St. Augustine
Take a look at the man in the below pictures. Doesn’t he look like one of the olden time Saints? He is Bl. Giaconto Longhin, who died in 1936. When I was a kid and I saw statues & pictures of the ancient Sainted bishops, I always wondered if they actually looked like that. You know: patriarchal, long stately white beard, cope & miter, so dignified looking etc.. well, here’s your proof…



Marvelous!
The whole site is marvellous!!!
If you’re doing a post on the Irish in the near future, maybe you’d include something about this:
Saint Conleth’s Catholic Heritage Association invites you to honour the Holy Year of St. Paul by attending Holy Mass in the Traditional Latin Rite (Missal of Blessed John XXIII) on Saturday, 30th August, 2008, at 11 a.m., in St. Paul’s Church, Emo, Co. Laois, Ireland, followed by a tour of Emo Court House and Gardens.

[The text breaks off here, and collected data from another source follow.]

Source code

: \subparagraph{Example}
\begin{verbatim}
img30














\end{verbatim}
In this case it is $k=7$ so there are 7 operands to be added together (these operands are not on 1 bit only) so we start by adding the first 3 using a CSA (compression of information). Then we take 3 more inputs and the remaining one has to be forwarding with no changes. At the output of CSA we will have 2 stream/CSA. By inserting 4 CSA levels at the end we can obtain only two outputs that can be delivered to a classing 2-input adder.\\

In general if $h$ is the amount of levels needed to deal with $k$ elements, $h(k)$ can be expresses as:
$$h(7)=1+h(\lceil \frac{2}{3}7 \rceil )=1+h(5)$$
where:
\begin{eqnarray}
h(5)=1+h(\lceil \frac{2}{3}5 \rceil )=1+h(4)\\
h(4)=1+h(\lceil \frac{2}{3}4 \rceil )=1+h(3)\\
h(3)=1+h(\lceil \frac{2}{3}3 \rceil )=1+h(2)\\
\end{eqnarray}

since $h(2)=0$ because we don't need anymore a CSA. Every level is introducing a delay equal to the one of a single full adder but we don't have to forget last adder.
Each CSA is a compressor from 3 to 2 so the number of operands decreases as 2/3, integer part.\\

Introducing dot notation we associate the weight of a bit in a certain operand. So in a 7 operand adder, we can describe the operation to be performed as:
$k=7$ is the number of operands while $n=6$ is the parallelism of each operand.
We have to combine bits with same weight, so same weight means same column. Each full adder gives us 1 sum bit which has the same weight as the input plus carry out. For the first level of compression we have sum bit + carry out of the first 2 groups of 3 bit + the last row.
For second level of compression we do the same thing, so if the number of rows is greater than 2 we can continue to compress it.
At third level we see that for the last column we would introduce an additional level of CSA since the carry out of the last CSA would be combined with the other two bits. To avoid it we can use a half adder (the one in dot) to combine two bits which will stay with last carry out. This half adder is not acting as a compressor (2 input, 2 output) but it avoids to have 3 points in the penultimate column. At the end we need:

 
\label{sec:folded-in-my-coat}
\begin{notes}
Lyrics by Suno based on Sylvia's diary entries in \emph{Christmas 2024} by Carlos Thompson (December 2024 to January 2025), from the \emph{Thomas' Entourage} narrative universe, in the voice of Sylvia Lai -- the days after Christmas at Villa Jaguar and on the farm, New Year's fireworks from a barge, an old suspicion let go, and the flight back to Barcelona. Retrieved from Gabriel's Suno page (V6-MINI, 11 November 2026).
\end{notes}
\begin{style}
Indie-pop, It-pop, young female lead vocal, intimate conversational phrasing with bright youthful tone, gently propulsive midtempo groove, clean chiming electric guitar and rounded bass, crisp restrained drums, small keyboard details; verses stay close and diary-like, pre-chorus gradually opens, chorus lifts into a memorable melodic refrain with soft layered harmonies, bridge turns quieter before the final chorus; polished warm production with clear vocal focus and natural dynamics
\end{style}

For the past 15 years, St. Conleth’s Catholic Heritage Association has been working prayerfully for the provision of the Traditional Latin Liturgy in the Diocese of Kildare and Leighlin.
God bless the work!
I wish more Western Clergy would grow beards.
Of course, until the reforms of the 1960s/70s, beards were forbidden for secular clergy; only (some) religious (e.g. capuchins) were permitted to wear them.
Great pics of Bl Giacinto Longhin! The ascetic face is a beautiful match for the superb beard. I always scorned the prohibition on beards among the Western clergy, and was glad for its repeal. It seems to me a God given right that a man should raise a beard, nor should ecclesiastical custom forbid it. I’ve kept a good beard since I was 16, except for a few years in seminary at Econe. The African photos of Monseigneur Lefebvre with his gently pointy beard remain among the strongest images of the great man.
Yes – the Capuchins kept beards and missionaries too – especially in African and Islamic territories.
Many of the things that happened after VatII were ridiculous. Why on earth were beards forbidden?
Dymphna: I think it was before VatII that secular clergy were forbidden to grow beards (why, I don’t know). But since Vat II many Religious orders that always had beards, have just stopped wearing them, I don’t think there was any decree or anything, just as the de facto norm.
Cf. http://www.newadvent.org/cathen/02362a.htm The popular reason given before the rule was abolished was that beards were considered an expression of vanity, and thus unbecoming for clergy.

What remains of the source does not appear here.